Harry and Markle said they initially tried to follow palace advice to remain silent about the press coverage as other members of the family said it was a rite of passage. But the couple said they felt compelled to tell their story because there was something different about the way Markle was treated.

“The difference here is the race element,” Harry said.

The series dissects how the U.K. media –— specifically the tabloid newspapers — feed into societal racism that is, in part, bolstered by a history of racism inflicted by the British Empire, which enslaved Black people and extracted wealth from British colonies in the Caribbean, Africa, India and Asia.

Historian David Olusoga explains that while large numbers of Black and Asian people moved to Britain after World War II, changing the face of the nation, those changes aren’t reflected in the media.

Black people make up about 3.5 per cent of Britain’s population but account for just 0.2 per cent of the journalists, Olusoga said.

“We have to recognize that this is a white industry,” he said. “So people who come up with these headlines, they are doing so in a newsroom that’s almost entirely white, and they get to decide whether something has crossed the line of being racist.”

In Episode 3, we learn that Harry thinks he’s the one to blame for the unresolved rift between Markle and her dad, Thomas Markle.

In the days leading up to their 2018 wedding, the world learned Thomas had declined to attend, despite previously agreeing to escort his daughter down the aisle on her wedding day.

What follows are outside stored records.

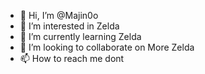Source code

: - 👋 Hi, I’m @Majin0o
- 👀 I’m interested in Zelda
- 🌱 I’m currently learning Zelda
- 💞️ I’m looking to collaborate on More Zelda
- 📫 How to reach me dont

<!---
Majin0o/Majin0o is a ✨ special ✨ repository because its `README.md` (this file) appears on your GitHub profile.
You can click the Preview link to take a look at your changes.
--->
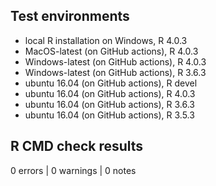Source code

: ## Test environments

* local R installation on Windows, R 4.0.3
* MacOS-latest (on GitHub actions), R 4.0.3
* Windows-latest (on GitHub actions), R 4.0.3
* Windows-latest (on GitHub actions), R 3.6.3
* ubuntu 16.04 (on GitHub actions), R devel
* ubuntu 16.04 (on GitHub actions), R 4.0.3
* ubuntu 16.04 (on GitHub actions), R 3.6.3
* ubuntu 16.04 (on GitHub actions), R 3.5.3

## R CMD check results

0 errors | 0 warnings | 0 notes

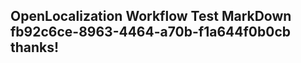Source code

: <properties
ms.topic="hero-topic"
ms.test1="hero-topic"
ms.test2="test"/>


## OpenLocalization Workflow Test MarkDown fb92c6ce-8963-4464-a70b-f1a644f0b0cb thanks!



<!--HONumber=Jul16_HO5-->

The fallout happened when the media revealed that Thomas had accepted $100,000 from a U.K. tabloid in exchange for staged photos and planted stories in the weeks before the May nuptials. When Markle questioned him on it and asked him to tell the truth, he refused the allegations, but she said she believes he lied to her.

Ragland also weighed in on her ex-husband’s public drama in the docuseries.

“I felt sad that the media would run with this. That he would capitalize… Certainly, as a parent, that’s not what you do. That’s not parenting,” she said.

Days before the ceremony, Thomas also claimed he had a heart attack and was unable to fly to the U.K. to see his daughter get married. Markle said in the documentary that she was desperate to help her dad and make sure he was OK, but claimed he refused to answer her texts.

Harry said he feels “incredibly sad” and blames himself for Markle no longer speaking to her father.

“Now she doesn’t have a father. I shouldered that. Because if Meg wasn’t with me, then her dad would still be her dad,” Harry explained, referring to the photo scandal. “It’s amazing what people would do when offered a huge amount of money. Fifty thousand, a hundred thousand (dollars), to hand over photographs, to create a story. And thank God most of them said no.”